In response to the threat of animal agriculture, whether factory or “free-range,” the Sierra Club has published the following statement in the Sierra Club Agriculture and Food Policy (http://www.sierraclub.org/policy/agriculture): “Personal dietary choices that minimize or eliminate meat and animal products should be encouraged due to their many benefits, including reducing greenhouse gas impacts, water pollution and inhumane treatment of animals.”  Of course, we know that those are just a few of the dreadful effects of animal agriculture.  To that short list, we can add desertification, rainforest destruction, assassination of rainforest protectors, air pollution, oceanic dead zones, wildlife habitat destruction, indigenous peoples’ home and land destruction, species extinction, and human hunger and starvation, to name just a few.
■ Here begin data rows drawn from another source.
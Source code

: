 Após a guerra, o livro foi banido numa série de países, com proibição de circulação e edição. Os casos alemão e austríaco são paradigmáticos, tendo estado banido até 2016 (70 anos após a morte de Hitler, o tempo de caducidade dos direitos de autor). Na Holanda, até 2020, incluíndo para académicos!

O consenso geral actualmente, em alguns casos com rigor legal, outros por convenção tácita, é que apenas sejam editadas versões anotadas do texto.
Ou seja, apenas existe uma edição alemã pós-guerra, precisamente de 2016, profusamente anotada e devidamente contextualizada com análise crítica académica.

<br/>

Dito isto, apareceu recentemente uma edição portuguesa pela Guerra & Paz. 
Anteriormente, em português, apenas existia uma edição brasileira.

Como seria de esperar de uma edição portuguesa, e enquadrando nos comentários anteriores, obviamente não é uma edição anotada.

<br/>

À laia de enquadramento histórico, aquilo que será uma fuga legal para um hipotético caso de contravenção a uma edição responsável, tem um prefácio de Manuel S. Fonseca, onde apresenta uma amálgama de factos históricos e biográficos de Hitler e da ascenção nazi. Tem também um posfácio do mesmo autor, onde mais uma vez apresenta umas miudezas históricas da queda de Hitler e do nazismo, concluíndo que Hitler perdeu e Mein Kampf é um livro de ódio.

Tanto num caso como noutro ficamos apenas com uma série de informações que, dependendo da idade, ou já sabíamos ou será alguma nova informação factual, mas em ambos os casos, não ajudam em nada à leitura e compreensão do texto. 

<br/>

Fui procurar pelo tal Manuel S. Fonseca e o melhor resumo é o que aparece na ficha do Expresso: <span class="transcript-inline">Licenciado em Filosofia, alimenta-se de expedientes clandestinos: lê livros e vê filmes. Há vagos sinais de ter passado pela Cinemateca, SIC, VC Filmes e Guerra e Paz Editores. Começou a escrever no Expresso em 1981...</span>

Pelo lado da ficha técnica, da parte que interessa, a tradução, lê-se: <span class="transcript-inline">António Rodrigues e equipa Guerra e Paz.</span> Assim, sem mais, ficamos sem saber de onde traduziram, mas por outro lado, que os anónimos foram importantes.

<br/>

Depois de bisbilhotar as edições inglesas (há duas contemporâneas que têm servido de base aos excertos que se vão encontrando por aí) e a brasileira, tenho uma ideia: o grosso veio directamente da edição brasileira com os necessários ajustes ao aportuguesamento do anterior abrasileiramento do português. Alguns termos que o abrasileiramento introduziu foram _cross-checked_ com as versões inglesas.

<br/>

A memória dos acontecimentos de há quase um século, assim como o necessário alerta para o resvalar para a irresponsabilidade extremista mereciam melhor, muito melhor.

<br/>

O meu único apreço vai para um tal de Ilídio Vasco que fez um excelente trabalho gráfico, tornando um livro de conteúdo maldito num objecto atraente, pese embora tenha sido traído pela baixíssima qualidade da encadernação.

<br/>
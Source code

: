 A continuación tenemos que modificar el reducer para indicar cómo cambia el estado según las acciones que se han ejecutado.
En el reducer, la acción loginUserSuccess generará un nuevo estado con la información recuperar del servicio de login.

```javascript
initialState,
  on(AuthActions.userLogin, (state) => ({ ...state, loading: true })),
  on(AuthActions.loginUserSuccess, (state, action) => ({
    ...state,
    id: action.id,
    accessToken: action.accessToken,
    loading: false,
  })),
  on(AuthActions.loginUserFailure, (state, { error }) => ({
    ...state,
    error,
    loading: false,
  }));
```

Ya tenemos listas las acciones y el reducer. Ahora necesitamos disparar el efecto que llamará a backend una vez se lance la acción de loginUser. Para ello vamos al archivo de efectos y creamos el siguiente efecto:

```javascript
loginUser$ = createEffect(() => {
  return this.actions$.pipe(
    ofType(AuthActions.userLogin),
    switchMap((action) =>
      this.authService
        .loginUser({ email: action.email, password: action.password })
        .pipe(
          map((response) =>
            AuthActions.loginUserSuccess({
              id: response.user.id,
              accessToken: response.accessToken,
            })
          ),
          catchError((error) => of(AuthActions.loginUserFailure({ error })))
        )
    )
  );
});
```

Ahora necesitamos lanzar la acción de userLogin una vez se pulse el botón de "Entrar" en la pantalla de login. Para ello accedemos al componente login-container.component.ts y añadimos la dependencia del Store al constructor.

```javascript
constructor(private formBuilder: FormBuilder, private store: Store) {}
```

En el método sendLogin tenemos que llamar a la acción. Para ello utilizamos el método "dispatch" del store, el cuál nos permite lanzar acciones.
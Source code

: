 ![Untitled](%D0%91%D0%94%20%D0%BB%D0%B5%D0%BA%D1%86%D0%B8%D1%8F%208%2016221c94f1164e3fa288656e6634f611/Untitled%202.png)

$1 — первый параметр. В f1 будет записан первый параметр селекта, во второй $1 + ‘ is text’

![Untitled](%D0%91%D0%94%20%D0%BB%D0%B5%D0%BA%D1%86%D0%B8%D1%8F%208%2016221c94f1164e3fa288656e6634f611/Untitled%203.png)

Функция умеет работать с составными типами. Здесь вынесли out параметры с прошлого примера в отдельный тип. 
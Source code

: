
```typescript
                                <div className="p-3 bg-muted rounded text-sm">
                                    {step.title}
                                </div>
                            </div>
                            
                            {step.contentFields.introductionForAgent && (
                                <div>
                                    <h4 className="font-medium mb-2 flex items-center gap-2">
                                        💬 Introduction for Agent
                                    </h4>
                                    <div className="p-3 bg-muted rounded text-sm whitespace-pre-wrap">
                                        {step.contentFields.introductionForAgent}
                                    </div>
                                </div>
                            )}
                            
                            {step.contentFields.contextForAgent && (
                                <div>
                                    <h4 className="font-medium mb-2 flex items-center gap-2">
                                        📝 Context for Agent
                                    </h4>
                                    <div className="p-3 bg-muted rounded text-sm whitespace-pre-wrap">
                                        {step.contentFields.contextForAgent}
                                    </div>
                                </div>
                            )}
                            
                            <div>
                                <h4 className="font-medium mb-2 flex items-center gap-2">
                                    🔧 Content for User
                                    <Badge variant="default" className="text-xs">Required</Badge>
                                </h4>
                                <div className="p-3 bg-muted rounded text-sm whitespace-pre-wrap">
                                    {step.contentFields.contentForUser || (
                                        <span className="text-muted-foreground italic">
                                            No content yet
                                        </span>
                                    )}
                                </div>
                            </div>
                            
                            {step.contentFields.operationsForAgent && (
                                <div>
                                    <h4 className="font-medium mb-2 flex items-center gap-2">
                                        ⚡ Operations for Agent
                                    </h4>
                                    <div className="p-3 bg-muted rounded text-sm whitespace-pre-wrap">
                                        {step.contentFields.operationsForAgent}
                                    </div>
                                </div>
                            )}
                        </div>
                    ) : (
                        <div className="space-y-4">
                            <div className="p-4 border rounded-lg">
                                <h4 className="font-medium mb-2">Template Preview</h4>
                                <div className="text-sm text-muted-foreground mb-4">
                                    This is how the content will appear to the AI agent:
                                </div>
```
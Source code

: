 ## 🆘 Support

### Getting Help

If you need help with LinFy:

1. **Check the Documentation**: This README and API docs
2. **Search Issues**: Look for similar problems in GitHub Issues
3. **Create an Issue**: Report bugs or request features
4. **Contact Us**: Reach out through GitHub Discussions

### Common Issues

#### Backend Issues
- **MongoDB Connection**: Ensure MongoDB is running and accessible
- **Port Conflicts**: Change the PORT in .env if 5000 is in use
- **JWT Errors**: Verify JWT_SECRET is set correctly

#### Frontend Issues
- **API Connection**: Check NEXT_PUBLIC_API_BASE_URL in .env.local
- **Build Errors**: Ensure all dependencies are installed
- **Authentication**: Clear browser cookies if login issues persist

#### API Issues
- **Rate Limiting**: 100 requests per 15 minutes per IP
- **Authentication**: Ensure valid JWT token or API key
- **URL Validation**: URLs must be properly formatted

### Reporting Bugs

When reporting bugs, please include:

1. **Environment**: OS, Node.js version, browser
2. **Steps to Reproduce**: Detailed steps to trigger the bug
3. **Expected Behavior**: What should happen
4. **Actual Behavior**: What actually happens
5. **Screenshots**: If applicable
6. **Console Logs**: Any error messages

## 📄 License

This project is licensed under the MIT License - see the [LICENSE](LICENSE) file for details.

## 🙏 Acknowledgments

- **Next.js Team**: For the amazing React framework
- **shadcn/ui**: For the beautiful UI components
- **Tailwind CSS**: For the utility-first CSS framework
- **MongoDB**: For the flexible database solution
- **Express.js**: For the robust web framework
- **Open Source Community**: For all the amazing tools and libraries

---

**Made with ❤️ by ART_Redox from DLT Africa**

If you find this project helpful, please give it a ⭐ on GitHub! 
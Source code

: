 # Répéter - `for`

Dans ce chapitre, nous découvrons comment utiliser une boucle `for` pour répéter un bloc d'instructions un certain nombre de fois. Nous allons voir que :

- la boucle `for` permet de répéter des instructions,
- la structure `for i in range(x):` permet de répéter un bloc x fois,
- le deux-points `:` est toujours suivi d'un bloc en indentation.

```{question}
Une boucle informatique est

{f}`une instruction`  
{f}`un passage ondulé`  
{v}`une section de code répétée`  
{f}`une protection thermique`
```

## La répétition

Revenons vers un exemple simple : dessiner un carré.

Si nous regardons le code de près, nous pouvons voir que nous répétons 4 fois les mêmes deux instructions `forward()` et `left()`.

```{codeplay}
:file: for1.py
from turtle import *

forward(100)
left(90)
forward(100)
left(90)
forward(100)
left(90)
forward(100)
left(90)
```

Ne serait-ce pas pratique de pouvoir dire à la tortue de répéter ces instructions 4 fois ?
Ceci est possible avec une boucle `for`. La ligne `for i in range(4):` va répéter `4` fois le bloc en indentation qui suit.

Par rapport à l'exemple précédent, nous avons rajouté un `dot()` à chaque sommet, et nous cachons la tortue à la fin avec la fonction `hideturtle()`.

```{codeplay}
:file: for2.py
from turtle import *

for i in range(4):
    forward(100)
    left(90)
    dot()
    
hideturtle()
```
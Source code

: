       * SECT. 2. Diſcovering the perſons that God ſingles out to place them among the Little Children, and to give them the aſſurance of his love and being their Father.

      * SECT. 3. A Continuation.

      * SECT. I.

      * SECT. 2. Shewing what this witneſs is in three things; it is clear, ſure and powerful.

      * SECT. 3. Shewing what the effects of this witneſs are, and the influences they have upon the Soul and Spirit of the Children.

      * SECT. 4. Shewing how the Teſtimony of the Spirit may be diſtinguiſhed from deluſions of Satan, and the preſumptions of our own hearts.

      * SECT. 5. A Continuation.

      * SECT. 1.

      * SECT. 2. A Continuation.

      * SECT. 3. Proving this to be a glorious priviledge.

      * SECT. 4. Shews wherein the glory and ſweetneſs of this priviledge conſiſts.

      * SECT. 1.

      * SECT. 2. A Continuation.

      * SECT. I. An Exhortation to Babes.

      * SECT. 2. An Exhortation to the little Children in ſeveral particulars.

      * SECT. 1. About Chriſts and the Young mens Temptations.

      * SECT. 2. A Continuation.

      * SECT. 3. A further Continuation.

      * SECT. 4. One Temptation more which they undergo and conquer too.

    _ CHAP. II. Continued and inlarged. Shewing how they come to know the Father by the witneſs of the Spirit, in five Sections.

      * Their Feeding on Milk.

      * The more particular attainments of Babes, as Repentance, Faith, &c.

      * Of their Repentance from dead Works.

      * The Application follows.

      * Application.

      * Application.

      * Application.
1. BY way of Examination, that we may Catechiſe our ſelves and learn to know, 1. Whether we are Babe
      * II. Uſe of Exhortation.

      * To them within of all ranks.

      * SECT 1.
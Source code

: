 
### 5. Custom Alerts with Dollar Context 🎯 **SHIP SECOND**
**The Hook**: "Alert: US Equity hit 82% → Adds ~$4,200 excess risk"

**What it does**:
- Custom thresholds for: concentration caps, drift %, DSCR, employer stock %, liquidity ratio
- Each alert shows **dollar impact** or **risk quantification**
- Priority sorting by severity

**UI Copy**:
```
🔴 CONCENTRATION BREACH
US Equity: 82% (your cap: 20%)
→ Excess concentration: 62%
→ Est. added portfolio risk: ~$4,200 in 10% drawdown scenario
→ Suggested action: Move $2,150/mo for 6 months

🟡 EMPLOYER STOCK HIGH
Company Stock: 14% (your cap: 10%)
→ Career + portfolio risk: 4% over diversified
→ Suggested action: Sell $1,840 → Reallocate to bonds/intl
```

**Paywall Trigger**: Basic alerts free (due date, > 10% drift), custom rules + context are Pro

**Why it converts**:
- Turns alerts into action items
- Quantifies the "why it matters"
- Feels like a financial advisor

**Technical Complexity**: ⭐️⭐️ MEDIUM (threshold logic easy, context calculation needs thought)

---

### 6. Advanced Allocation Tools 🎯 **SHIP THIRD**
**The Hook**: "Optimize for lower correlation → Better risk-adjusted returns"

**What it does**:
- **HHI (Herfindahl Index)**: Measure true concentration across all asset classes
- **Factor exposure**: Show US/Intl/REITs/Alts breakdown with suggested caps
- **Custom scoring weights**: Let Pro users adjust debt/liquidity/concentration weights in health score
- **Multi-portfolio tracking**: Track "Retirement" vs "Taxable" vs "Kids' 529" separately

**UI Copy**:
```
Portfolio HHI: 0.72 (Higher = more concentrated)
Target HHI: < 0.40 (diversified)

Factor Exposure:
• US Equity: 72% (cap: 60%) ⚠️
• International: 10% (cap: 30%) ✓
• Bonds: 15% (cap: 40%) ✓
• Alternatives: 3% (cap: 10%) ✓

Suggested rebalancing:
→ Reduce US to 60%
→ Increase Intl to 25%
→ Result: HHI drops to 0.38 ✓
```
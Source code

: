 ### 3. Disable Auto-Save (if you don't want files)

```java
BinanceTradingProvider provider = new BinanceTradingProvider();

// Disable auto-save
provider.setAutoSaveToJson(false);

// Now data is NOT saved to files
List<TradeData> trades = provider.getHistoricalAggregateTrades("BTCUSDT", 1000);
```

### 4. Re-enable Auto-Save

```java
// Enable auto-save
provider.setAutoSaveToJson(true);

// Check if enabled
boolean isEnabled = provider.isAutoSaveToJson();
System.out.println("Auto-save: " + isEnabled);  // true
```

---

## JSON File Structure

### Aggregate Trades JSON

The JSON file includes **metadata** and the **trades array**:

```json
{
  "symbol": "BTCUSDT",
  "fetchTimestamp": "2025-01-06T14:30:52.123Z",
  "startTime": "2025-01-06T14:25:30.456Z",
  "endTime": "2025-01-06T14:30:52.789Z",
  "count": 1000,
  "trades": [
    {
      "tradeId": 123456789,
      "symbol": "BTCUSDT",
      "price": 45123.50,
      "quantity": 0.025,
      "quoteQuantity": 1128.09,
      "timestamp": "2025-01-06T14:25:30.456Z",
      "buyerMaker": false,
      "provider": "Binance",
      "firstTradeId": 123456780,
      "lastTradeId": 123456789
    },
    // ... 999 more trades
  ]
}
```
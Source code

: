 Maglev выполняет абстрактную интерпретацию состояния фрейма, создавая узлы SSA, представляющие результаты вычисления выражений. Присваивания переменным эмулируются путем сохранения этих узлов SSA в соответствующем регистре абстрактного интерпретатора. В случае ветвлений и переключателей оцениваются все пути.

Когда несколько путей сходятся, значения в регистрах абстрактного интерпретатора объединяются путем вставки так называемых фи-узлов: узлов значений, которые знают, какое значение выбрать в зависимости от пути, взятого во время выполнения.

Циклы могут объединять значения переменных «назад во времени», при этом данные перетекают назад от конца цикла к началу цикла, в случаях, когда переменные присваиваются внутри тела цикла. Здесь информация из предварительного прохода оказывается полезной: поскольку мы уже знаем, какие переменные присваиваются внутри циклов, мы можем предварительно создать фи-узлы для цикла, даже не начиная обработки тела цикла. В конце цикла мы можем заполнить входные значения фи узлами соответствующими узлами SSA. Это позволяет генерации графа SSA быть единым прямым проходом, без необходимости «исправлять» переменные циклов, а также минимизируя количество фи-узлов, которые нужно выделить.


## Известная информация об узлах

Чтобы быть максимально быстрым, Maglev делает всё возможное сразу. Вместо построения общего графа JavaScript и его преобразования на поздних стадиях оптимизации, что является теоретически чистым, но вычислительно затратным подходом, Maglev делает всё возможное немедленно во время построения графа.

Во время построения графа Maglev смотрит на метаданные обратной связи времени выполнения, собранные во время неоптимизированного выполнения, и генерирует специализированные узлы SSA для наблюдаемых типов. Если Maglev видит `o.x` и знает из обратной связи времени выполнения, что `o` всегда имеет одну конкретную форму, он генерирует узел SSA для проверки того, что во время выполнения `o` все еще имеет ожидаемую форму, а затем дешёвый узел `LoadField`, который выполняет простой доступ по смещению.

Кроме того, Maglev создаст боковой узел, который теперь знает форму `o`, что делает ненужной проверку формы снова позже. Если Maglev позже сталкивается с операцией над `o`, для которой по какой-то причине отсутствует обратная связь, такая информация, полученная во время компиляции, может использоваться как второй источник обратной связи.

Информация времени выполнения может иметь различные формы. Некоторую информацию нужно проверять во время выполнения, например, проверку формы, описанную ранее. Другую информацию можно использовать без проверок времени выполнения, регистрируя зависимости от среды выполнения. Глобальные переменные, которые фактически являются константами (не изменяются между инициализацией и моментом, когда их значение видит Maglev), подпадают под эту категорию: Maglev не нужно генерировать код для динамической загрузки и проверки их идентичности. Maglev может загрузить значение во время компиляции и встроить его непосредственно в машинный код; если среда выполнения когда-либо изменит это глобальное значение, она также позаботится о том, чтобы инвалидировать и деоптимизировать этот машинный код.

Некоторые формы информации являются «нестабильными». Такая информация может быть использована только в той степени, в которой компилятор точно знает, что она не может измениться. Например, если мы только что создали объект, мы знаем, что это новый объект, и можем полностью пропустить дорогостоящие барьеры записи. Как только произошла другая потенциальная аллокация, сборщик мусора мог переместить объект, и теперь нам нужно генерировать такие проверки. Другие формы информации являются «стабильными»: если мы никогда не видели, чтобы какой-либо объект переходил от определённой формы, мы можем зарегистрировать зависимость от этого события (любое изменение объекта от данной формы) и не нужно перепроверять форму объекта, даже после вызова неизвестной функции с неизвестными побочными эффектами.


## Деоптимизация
Many socially and ecologically conscious people now opt for “free-range” or “humane,” labels, not realizing that, not only are most of the labels false, but also that if the animals really are raised with some amount of room to turn around and move freely, the earth is not big enough to pasture that many animals.  Nevertheless, I wanted to be able to see some of these “free-range” farms with my own eyes.  So I  took part in the 2015 Kaw Valley Farm Tour in Lawrence, Kansas, in October of 2015.

Iwig Dairy

The first stop was the Iwig Dairy in Tecumseh.  They sell milk, butter, and ice cream made from their herd of 65 milk cows.  Obviously conscientious, the Iwigs sell their milk in recyclable, BPA- free glass bottles.  In spite of the vast research linking dairy products to obesity, early onset of puberty, osteoporosis, etc., they claim their products are healthy, and they seem to love what they do.

They very kindly answered my questions.  I learned, for example, that their cows are impregnated every 12 to 15 months in order to keep milk production high.  The first time they are impregnated by a bull, but after that they are raped and artificially inseminated.  If that sounds inflammatory, the dairy industry itself, refers to the process as being on a “rape rack.”  These cows cannot live only on pasture, they explained.  If they did, they would only produce enough milk for their babies.  So their normal way of eating is out of a trough full of grain, side by side, in a long row. Only then can they produce the enormous and unnatural amounts of milk that is demanded of them.  So the term “free range” or “pasture raised” dairy loses its glamour when we understand that most of the dairy cows’ lives are spent at a trough full of grain or confined to a milking machine.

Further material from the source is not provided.